Work request: Instruction for the data below: set down exactly the lines from the line with "A member of" to the line with "for own learning/mutual", inclusive, and no others.

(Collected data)
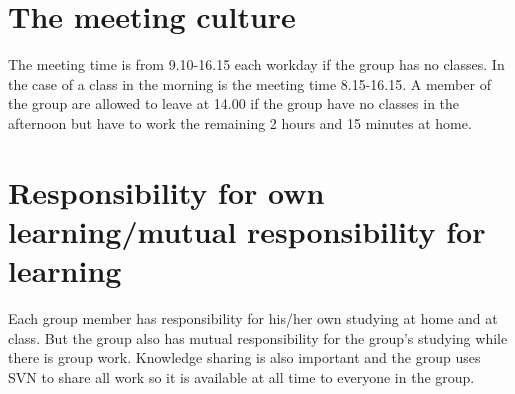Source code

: \section{The meeting culture}
The meeting time is from 9.10-16.15 each workday if the group has no classes. In the case of a class in the morning is the meeting time 8.15-16.15.
A member of the group are allowed to leave at 14.00 if the group have no classes in the afternoon but have to work the remaining 2 hours and 15 minutes at home.
\section{Responsibility for own learning/mutual responsibility for learning}
Each group member has responsibility for his/her own studying at home and at class. But the group also has mutual responsibility for the group's studying while there is group work. 
Knowledge sharing is also important and the group uses SVN to share all work so it is available at all time to everyone in the group.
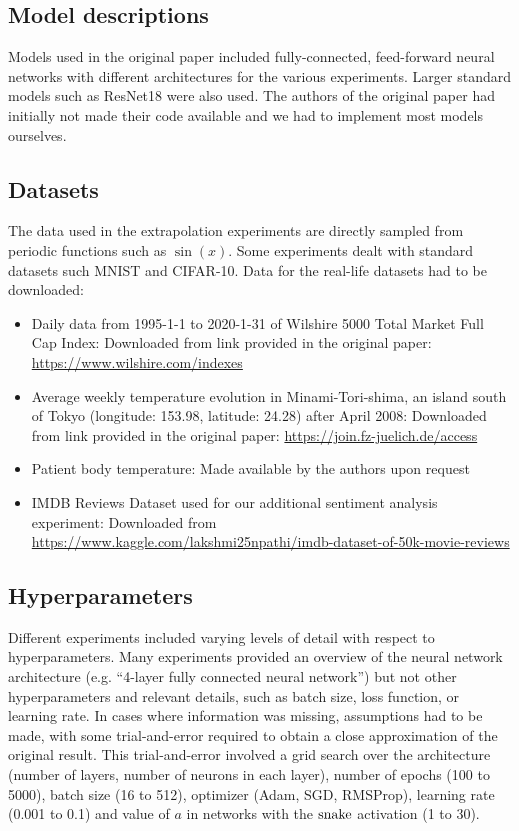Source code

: \subsection{Model descriptions}

Models used in the original paper included fully-connected, feed-forward neural networks with different architectures for the various experiments. Larger standard models such as ResNet18 were also used. The authors of the original paper had initially not made their code available and we had to implement most models ourselves.

\subsection{Datasets}

The data used in the extrapolation experiments are directly sampled from periodic functions such as $\sin(x)$. Some experiments dealt with standard datasets such MNIST and CIFAR-10.
Data for the real-life datasets had to be downloaded:
\begin{itemize}

    \item Daily data from 1995-1-1 to 2020-1-31 of Wilshire 5000 Total Market Full Cap Index: Downloaded from link provided in the original paper: \url{https://www.wilshire.com/indexes}
    \item Average weekly temperature evolution in Minami-Tori-shima, an island south of Tokyo (longitude: 153.98, latitude: 24.28) after April 2008: Downloaded from link provided in the original paper: \url{https://join.fz-juelich.de/access}
    \item Patient body temperature: Made available by the authors upon request
    \item IMDB Reviews Dataset used for our additional sentiment analysis experiment: Downloaded from \url{https://www.kaggle.com/lakshmi25npathi/imdb-dataset-of-50k-movie-reviews}


\end{itemize}

\subsection{Hyperparameters}

Different experiments included varying levels of detail with respect to hyperparameters. Many experiments provided an overview of the neural network architecture (e.g. ``4-layer fully connected neural network'') but not other hyperparameters and relevant details, such as batch size, loss function, or learning rate. In cases where information was missing, assumptions had to be made, with some trial-and-error required to obtain a close approximation of the original result. This trial-and-error involved a grid search over the architecture (number of layers, number of neurons in each layer), number of epochs (100 to 5000), batch size (16 to 512), optimizer (Adam, SGD, RMSProp), learning rate (0.001 to 0.1) and value of $a$ in networks with the $ \operatorname{snake} $ activation (1 to 30).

Result for this task:
A member of the group are allowed to leave at 14.00 if the group have no classes in the afternoon but have to work the remaining 2 hours and 15 minutes at home.
\section{Responsibility for own learning/mutual responsibility for learning}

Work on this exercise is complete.